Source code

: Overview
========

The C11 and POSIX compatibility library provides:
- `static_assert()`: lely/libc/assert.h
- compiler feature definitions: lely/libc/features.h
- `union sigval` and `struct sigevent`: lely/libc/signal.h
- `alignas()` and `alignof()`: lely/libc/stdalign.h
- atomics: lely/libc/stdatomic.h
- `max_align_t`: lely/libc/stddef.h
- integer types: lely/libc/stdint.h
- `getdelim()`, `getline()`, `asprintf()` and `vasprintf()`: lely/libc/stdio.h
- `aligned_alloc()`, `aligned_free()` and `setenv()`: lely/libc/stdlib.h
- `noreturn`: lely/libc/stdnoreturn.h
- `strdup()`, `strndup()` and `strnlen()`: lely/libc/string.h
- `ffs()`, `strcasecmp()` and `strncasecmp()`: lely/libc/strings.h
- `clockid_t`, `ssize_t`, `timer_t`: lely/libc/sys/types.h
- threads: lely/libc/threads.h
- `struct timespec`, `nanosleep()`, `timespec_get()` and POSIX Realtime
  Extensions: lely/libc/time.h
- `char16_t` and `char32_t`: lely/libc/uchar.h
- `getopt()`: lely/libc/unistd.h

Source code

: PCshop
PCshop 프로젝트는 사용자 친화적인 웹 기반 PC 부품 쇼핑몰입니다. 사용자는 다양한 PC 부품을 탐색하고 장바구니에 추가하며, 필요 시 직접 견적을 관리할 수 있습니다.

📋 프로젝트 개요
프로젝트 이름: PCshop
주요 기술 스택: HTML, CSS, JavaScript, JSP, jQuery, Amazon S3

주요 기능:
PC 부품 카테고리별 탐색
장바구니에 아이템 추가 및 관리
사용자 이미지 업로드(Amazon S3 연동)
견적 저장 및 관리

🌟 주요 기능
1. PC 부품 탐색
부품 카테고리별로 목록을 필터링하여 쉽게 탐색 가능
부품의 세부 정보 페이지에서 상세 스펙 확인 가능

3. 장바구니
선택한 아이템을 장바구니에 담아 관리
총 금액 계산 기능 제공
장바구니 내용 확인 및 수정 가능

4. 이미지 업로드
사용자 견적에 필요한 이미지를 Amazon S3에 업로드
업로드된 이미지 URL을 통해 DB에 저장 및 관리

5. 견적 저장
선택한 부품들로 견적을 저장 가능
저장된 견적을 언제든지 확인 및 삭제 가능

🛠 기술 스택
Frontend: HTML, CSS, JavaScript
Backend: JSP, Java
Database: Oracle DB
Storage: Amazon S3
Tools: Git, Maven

- [What you are asked to do] Having read the entries above, repeat them exactly.

- [The answer]
Source code

: Overview
========

The C11 and POSIX compatibility library provides:
- `static_assert()`: lely/libc/assert.h
- compiler feature definitions: lely/libc/features.h
- `union sigval` and `struct sigevent`: lely/libc/signal.h
- `alignas()` and `alignof()`: lely/libc/stdalign.h
- atomics: lely/libc/stdatomic.h
- `max_align_t`: lely/libc/stddef.h
- integer types: lely/libc/stdint.h
- `getdelim()`, `getline()`, `asprintf()` and `vasprintf()`: lely/libc/stdio.h
- `aligned_alloc()`, `aligned_free()` and `setenv()`: lely/libc/stdlib.h
- `noreturn`: lely/libc/stdnoreturn.h
- `strdup()`, `strndup()` and `strnlen()`: lely/libc/string.h
- `ffs()`, `strcasecmp()` and `strncasecmp()`: lely/libc/strings.h
- `clockid_t`, `ssize_t`, `timer_t`: lely/libc/sys/types.h
- threads: lely/libc/threads.h
- `struct timespec`, `nanosleep()`, `timespec_get()` and POSIX Realtime
  Extensions: lely/libc/time.h
- `char16_t` and `char32_t`: lely/libc/uchar.h
- `getopt()`: lely/libc/unistd.h

Source code

: PCshop
PCshop 프로젝트는 사용자 친화적인 웹 기반 PC 부품 쇼핑몰입니다. 사용자는 다양한 PC 부품을 탐색하고 장바구니에 추가하며, 필요 시 직접 견적을 관리할 수 있습니다.

📋 프로젝트 개요
프로젝트 이름: PCshop
주요 기술 스택: HTML, CSS, JavaScript, JSP, jQuery, Amazon S3

주요 기능:
PC 부품 카테고리별 탐색
장바구니에 아이템 추가 및 관리
사용자 이미지 업로드(Amazon S3 연동)
견적 저장 및 관리

🌟 주요 기능
1. PC 부품 탐색
부품 카테고리별로 목록을 필터링하여 쉽게 탐색 가능
부품의 세부 정보 페이지에서 상세 스펙 확인 가능

3. 장바구니
선택한 아이템을 장바구니에 담아 관리
총 금액 계산 기능 제공
장바구니 내용 확인 및 수정 가능

4. 이미지 업로드
사용자 견적에 필요한 이미지를 Amazon S3에 업로드
업로드된 이미지 URL을 통해 DB에 저장 및 관리

5. 견적 저장
선택한 부품들로 견적을 저장 가능
저장된 견적을 언제든지 확인 및 삭제 가능

🛠 기술 스택
Frontend: HTML, CSS, JavaScript
Backend: JSP, Java
Database: Oracle DB
Storage: Amazon S3
Tools: Git, Maven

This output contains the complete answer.